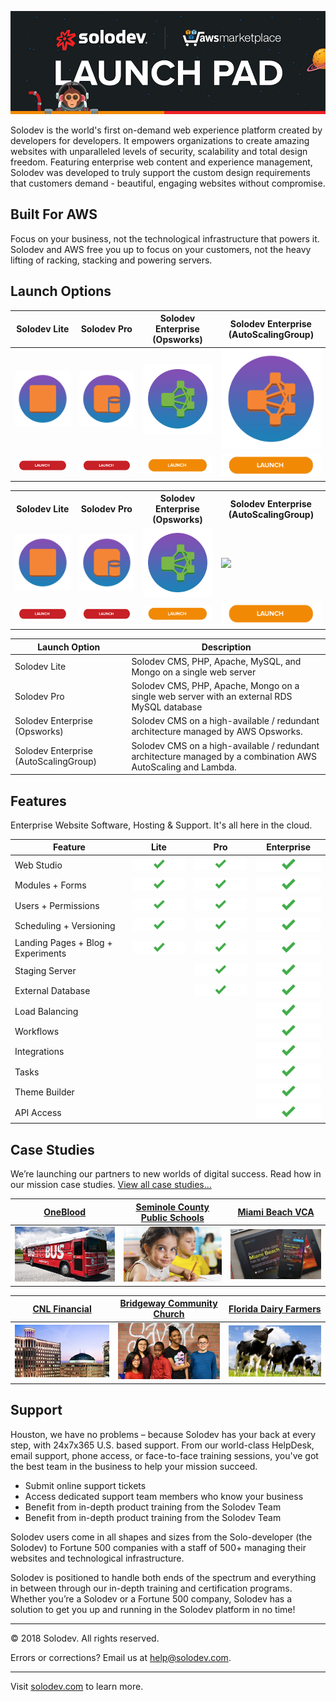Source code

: ![Solodev Web Experience Platform](pages/images/solodev-hero.jpg)

Solodev is the world's first on-demand web experience platform created by developers for developers. It empowers organizations to create amazing websites with unparalleled levels of security, scalability and total design freedom. Featuring enterprise web content and experience management, Solodev was developed to truly support the custom design requirements that customers demand - beautiful, engaging websites without compromise.

## Built For AWS
Focus on your business, not the technological infrastructure that powers it. Solodev and AWS free you up to focus on your customers, not the heavy lifting of racking, stacking and powering servers.

## Launch Options

Solodev Lite | Solodev Pro | Solodev Enterprise (Opsworks) | Solodev Enterprise (AutoScalingGroup)                                                                      
:---------------:|:---------------:|:---------------------------------:|:---------------------------------:
[![single-server](pages/images/launch-lite.png)](pages/solodev-cms-lite.md) | [![single-server](pages/images/launch-pro.png)](pages/solodev-cms-lite.md) | [![high-availability-cluster](pages/images/launch-enterprise-opsworks.png)](pages/solodev-cms-pro.md) | [![high-availability-cluster](pages/images/launch-enterprise-autoscale.png)](pages/solodev-cms-pro.md)
[![single-server-launch](pages/images/launch-btn.png)](pages/solodev-cms-enterprise-opsworks.md) | [![single-server-launch](pages/images/launch-btn.png)](pages/solodev-cms-enterprise-opsworks.md) | [![ha-cluster-launch](pages/images/launch-btn2.png)](pages/solodev-cms-enterprise-autoscalinggroup.md) | [![ha-cluster-launch](pages/images/launch-btn2.png)](pages/solodev-cms-enterprise-autoscalinggroup.md)

<table>
	<tr>
		<th>Solodev Lite</th>
		<th>Solodev Pro</th>
		<th>Solodev Enterprise (Opsworks)</th>
		<th>Solodev Enterprise (AutoScalingGroup)</th>
	</tr>
	<tr>
		<td><a href="pages/solodev-cms-lite.md"><img src="pages/images/launch-lite.png" /></td>
		<td><a href="pages/solodev-cms-pro.md"><img src="pages/images/launch-pro.png" /></td>
		<td><a href="pages/solodev-cms-enterprise-opsworks.md"><img src="pages/images/launch-enterprise-opsworks.png" /></td>
		<td><a href="pages/solodev-cms-enterprise-autoscaling.md"><img src="pages/images/launch-enterprise-autoscaling.png" /></td>
	</tr>
	<tr>
		<td><a href="pages/solodev-cms-lite.md"><img src="pages/images/launch-btn.png" /></td>
		<td><a href="pages/solodev-cms-pro.md"><img src="pages/images/launch-btn.png" /></td>
		<td><a href="pages/solodev-cms-enterprise-opsworks.md"><img src="pages/images/launch-btn2.png" /></td>
		<td><a href="pages/solodev-cms-enterprise-autoscaling.md"><img src="pages/images/launch-btn2.png" /></td>
	</tr>
</table>

Launch Option                         | Description
--------------------------------------|--------------------------------------
Solodev Lite                          | Solodev CMS, PHP, Apache, MySQL, and Mongo on a single web server
Solodev Pro                           | Solodev CMS, PHP, Apache, Mongo on a single web server with an external RDS MySQL database
Solodev Enterprise (Opsworks)         | Solodev CMS on a high-available / redundant architecture managed by AWS Opsworks.
Solodev Enterprise (AutoScalingGroup) | Solodev CMS on a high-available / redundant architecture managed by a combination AWS AutoScaling and Lambda.

## Features
Enterprise Website Software, Hosting & Support. It's all here in the cloud.

Feature | Lite | Pro | Enterprise  
------- |:----:|:---:|:------------:
Web Studio                         | ![feature-included](pages/images/features-checkmark.png) | ![feature-included](pages/images/features-checkmark.png) | ![feature-included](pages/images/features-checkmark.png)
Modules + Forms                    | ![feature-included](pages/images/features-checkmark.png) | ![feature-included](pages/images/features-checkmark.png) | ![feature-included](pages/images/features-checkmark.png)
Users + Permissions                | ![feature-included](pages/images/features-checkmark.png) | ![feature-included](pages/images/features-checkmark.png) | ![feature-included](pages/images/features-checkmark.png)
Scheduling + Versioning            | ![feature-included](pages/images/features-checkmark.png) | ![feature-included](pages/images/features-checkmark.png) | ![feature-included](pages/images/features-checkmark.png)
Landing Pages + Blog + Experiments | ![feature-included](pages/images/features-checkmark.png) | ![feature-included](pages/images/features-checkmark.png) | ![feature-included](pages/images/features-checkmark.png)
Staging Server                     |                                                          | ![feature-included](pages/images/features-checkmark.png) | ![feature-included](pages/images/features-checkmark.png)
External Database                  |                                                          | ![feature-included](pages/images/features-checkmark.png) | ![feature-included](pages/images/features-checkmark.png)
Load Balancing                     |                                                          |                                                          | ![feature-included](pages/images/features-checkmark.png)
Workflows                          |                                                          |                                                          | ![feature-included](pages/images/features-checkmark.png)
Integrations                       |                                                          |                                                          | ![feature-included](pages/images/features-checkmark.png)
Tasks                              |                                                          |                                                          | ![feature-included](pages/images/features-checkmark.png)
Theme Builder                      |                                                          |                                                          | ![feature-included](pages/images/features-checkmark.png)
API Access                         |                                                          |                                                          | ![feature-included](pages/images/features-checkmark.png)

## Case Studies
We’re launching our partners to new worlds of digital success. Read how in our mission case studies. [View all case studies...](https://www.solodev.com/resources/case-studies/)

[OneBlood](https://www.solodev.com/resources/case-studies/oneblood.stml) | [Seminole County Public Schools](https://www.solodev.com/resources/case-studies/seminole-county-public-schools.stml) | [Miami Beach VCA](https://www.solodev.com/resources/case-studies/miami-beach-visitor-and-convention-authority.stml)
:------------------------------:|:------------------------------:|:------------------------------:
[![OneBlood](pages/images/case-study-oneblood.jpg)](https://www.solodev.com/resources/case-studies/oneblood.stml) | [![Seminole County Public Schools](pages/images/case-study-scps.jpg)](https://www.solodev.com/resources/case-studies/seminole-county-public-schools.stml) | [![Miami Beach VCA](pages/images/case-study-mbvca.jpg)](https://www.solodev.com/resources/case-studies/miami-beach-visitor-and-convention-authority.stml)

[CNL Financial](https://www.solodev.com/resources/case-studies/cnl-financial.stml) | [Bridgeway Community Church](https://www.solodev.com/resources/case-studies/bridgeway-community-church.stml) | [Florida Dairy Farmers](https://www.solodev.com/resources/case-studies/florida-dairy-farmers.stml)       
:------------------------------:|:------------------------------:|:------------------------------:
[![CNL Financial](pages/images/case-study-cnl.jpg)](https://www.solodev.com/resources/case-studies/cnl-financial.stml) | [![Bridgeway Community Church](pages/images/case-study-bcc.jpg)](https://www.solodev.com/resources/case-studies/bridgeway-community-church.stml) | [![Florida Dairy Farmers](pages/images/case-study-fdf.jpg)](https://www.solodev.com/resources/case-studies/florida-dairy-farmers.stml)

## Support
Houston, we have no problems – because Solodev has your back at every step, with 24x7x365 U.S. based support. From our world-class HelpDesk, email support, phone access, or face-to-face training sessions, you've got the best team in the business to help your mission succeed.
* Submit online support tickets
* Access dedicated support team members who know your business
* Benefit from in-depth product training from the Solodev Team
* Benefit from in-depth product training from the Solodev Team

Solodev users come in all shapes and sizes from the Solo-developer (the Solodev) to Fortune 500 companies with a staff of 500+ managing their websites and technological infrastructure.

Solodev is positioned to handle both ends of the spectrum and everything in between through our in-depth training and certification programs. Whether you’re a Solodev or a Fortune 500 company, Solodev has a solution to get you up and running in the Solodev platform in no time!

---
© 2018 Solodev. All rights reserved. 

Errors or corrections? Email us at help@solodev.com.

---
Visit [solodev.com](https://www.solodev.com/) to learn more.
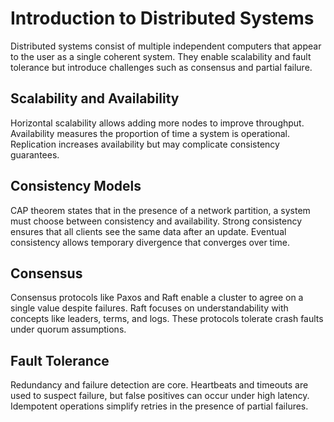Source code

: # Introduction to Distributed Systems

Distributed systems consist of multiple independent computers that appear to the user as a single coherent system. They enable scalability and fault tolerance but introduce challenges such as consensus and partial failure.

## Scalability and Availability

Horizontal scalability allows adding more nodes to improve throughput. Availability measures the proportion of time a system is operational. Replication increases availability but may complicate consistency guarantees.

## Consistency Models

CAP theorem states that in the presence of a network partition, a system must choose between consistency and availability. Strong consistency ensures that all clients see the same data after an update. Eventual consistency allows temporary divergence that converges over time.

## Consensus

Consensus protocols like Paxos and Raft enable a cluster to agree on a single value despite failures. Raft focuses on understandability with concepts like leaders, terms, and logs. These protocols tolerate crash faults under quorum assumptions.

## Fault Tolerance

Redundancy and failure detection are core. Heartbeats and timeouts are used to suspect failure, but false positives can occur under high latency. Idempotent operations simplify retries in the presence of partial failures.
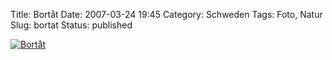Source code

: Title: Bortåt
Date: 2007-03-24 19:45
Category: Schweden
Tags: Foto, Natur
Slug: bortat
Status: published

[![Bortåt](/pic/bortat_s.jpg "Bortåt")](/pic/bortat_l.jpg)

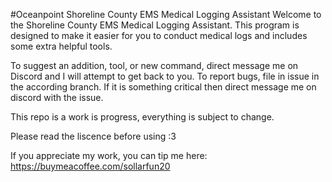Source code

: #Oceanpoint Shoreline County EMS Medical Logging Assistant
Welcome to the Shoreline County EMS Medical Logging Assistant. This program is designed to make it easier for you to conduct medical logs and includes some extra helpful tools.

To suggest an addition, tool, or new command, direct message me on Discord and I will attempt to get back to you. To report bugs, file in issue in the according branch. If it is something critical then direct message me on discord with the issue.

This repo is a work is progress, everything is subject to change.

Please read the liscence before using :3

If you appreciate my work, you can tip me here: https://buymeacoffee.com/sollarfun20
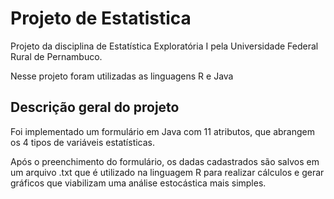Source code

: # Projeto de Estatistica
Projeto da disciplina de Estatística Exploratória I pela Universidade Federal Rural de Pernambuco.

Nesse projeto foram utilizadas as linguagens R e Java

## Descrição geral do projeto 

Foi implementado um formulário em Java com 11 atributos, que abrangem os 4 tipos de variáveis estatísticas. 

Após o preenchimento do formulário, os dadas cadastrados são salvos em um arquivo .txt que é utilizado na linguagem R para realizar cálculos e gerar gráficos que viabilizam uma análise estocástica mais simples.


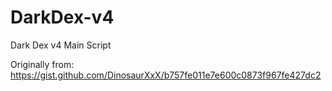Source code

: # DarkDex-v4
Dark Dex v4 Main Script

Originally from: https://gist.github.com/DinosaurXxX/b757fe011e7e600c0873f967fe427dc2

Work request: Return, unchanged, the lines from the first line of the material through the line that holds "Web Experience Platform](pages/images/solodev-hero.jpg)", inclusive, omitting pictures.

Result of this task:
Source code

: ![Solodev Web Experience Platform](pages/images/solodev-hero.jpg)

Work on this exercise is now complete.